Diabetes mellitus (DM) is a serious consideration in orthopaedic surgery, from its influence on injury risk, to its effect on treatment outcomes. Although there is variability in bone mineral density based on type of DM, DM has been identified as an independent risk factor for hip fractures.1–3 The presence of DM has also been shown to increase morbidity and mortality in patients with hip fractures.4–8 DM has a well-established association with surgical site infection (SSI) and perioperative infection likely related to perioperative hyperglycemia.9–11 Described as “stress hyperglycemia,” posttrauma/postoperative hyperglycemia has been shown to be associated with more perioperative infections in nondiabetic patients after orthopaedic trauma.12–15

Owing to the rising prevalence of DM and its association with worse functional outcomes after acetabular fracture, patients with acetabular fractures and comorbid DM are an especially important study population.16 Although evidence exists for both DM and hyperglycemia associated with higher risk for orthopaedic infections, data are lacking regarding the potential effect on acetabular fracture patients. Similarly, the role of peri-injury hyperglycemia as it pertains to infection has predominantly been investigated in nondiabetic patients. Drawing from a 20-year patient registry, we aimed to investigate associations of DM and acetabular fracture fixation complications. We hypothesized that patients with DM would have more SSIs than nondiabetic patients and that diabetic patients with hyperglycemia during hospitalization would have greater risk of infection.

Methods

The study was done at a single, level 1 trauma center in the Midwest region of the United States. An IRB-approved review was done of 1141 patients who presented with acetabular fracture (AO/OTA type 62 injuries) between 1999 and 2019.17 All 134 diabetic patients in the registry were identified, along with a random sample of 345 nondiabetic patients as determined to be necessary by a priori power analysis. All patients were followed clinically for a minimum of 6 months. Overall, 83 diabetics and 270 nondiabetics were managed with fixation of their acetabulum fracture. Diabetic patients were characterized based on glycemic control, as measured by hemoglobin A1c and perioperative hyperglycemia. Patients with two or more inpatient blood glucose readings >200 mg/dL were considered to be hyperglycemic. Insulin dependence was also recorded. Patients treated exclusively with oral agents were considered non–insulin-dependent.

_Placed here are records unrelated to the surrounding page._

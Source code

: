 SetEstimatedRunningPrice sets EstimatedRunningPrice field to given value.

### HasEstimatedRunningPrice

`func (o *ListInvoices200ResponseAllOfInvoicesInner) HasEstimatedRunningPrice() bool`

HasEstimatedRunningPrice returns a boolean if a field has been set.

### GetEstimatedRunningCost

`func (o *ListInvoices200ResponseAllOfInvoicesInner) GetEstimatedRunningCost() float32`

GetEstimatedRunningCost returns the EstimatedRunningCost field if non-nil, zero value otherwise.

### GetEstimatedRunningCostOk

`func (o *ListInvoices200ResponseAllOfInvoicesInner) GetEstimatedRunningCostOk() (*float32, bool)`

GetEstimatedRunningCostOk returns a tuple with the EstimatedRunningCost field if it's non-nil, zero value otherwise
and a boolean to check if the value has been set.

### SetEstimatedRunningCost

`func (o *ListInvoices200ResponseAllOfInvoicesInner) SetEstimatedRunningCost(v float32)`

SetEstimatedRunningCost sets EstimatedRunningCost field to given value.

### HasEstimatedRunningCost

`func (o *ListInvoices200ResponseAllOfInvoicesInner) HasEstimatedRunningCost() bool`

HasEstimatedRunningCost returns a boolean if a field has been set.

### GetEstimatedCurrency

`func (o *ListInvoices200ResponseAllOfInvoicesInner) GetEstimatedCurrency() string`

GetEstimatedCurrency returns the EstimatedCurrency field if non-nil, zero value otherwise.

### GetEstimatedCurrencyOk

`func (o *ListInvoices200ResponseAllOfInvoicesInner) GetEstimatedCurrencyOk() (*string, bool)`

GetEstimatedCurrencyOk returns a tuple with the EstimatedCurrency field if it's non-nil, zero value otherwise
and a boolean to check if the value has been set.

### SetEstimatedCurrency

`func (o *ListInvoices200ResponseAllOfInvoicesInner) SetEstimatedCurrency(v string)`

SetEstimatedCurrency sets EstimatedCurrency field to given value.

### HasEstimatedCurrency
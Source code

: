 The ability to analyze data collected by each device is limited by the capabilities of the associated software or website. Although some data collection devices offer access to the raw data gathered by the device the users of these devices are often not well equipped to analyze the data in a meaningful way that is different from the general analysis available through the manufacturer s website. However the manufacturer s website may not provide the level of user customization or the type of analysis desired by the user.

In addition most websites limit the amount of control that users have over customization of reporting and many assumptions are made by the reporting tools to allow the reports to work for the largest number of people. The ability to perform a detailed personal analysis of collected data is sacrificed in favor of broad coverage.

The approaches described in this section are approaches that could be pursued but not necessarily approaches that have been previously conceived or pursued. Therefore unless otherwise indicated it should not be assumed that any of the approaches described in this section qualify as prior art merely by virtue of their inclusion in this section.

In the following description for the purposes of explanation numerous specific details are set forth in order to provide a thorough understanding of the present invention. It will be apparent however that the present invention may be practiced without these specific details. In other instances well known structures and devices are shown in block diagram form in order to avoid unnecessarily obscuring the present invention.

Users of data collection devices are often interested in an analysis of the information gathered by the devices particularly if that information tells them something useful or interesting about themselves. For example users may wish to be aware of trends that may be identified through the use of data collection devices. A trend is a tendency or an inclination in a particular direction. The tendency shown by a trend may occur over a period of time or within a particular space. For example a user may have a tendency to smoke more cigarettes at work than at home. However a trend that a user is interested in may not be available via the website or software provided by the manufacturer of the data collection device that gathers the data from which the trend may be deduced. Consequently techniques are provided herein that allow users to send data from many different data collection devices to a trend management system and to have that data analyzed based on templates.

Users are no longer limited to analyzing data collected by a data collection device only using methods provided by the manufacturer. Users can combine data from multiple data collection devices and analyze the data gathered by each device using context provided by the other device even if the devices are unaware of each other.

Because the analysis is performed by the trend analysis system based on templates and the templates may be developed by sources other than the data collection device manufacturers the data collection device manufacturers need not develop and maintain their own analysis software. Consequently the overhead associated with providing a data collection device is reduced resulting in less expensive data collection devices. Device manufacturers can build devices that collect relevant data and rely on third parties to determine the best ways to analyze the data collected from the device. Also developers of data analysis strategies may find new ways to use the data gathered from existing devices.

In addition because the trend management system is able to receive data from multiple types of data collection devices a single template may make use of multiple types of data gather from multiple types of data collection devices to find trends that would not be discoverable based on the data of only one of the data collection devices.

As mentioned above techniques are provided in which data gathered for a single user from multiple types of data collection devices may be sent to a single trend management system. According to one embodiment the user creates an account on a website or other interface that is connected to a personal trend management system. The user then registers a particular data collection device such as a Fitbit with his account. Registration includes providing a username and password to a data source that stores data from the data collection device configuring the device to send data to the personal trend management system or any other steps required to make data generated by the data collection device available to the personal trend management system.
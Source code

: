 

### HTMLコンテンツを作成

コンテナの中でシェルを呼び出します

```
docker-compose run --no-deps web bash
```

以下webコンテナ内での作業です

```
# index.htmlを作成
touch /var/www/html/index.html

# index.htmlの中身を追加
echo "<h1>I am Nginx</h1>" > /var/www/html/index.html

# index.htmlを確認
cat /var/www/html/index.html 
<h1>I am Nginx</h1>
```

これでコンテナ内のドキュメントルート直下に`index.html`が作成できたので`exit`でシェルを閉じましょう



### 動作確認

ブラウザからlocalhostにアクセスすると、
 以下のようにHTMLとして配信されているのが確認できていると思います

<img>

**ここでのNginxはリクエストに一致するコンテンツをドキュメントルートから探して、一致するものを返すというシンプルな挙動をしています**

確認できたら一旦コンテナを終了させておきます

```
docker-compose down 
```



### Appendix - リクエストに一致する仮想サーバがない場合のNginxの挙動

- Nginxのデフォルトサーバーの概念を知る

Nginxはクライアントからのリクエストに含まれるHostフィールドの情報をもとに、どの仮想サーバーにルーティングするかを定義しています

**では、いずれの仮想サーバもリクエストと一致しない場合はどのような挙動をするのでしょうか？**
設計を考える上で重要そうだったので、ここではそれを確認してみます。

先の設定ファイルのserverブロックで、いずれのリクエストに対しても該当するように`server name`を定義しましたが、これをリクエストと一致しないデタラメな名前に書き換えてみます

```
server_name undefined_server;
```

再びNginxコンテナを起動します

Data points included patient age, sex, American Society of Anesthesiologists (ASA) class, body mass index (BMI), and number of comorbidities excluding DM (categorized by cardiovascular disease, pulmonary disease, tobacco use, renal disease, gastrointestinal disease, hepatobiliary disease, rheumatologic/autoimmune disease, endocrine [non-DM], neurologic disease, or psychiatric disease). Acetabular fracture pattern, surgical approach, Injury Severity Score (ISS), and concomitant injuries were also recorded.17,18 Type of treatment was at surgeon discretion based on fracture pattern and patient risk factors.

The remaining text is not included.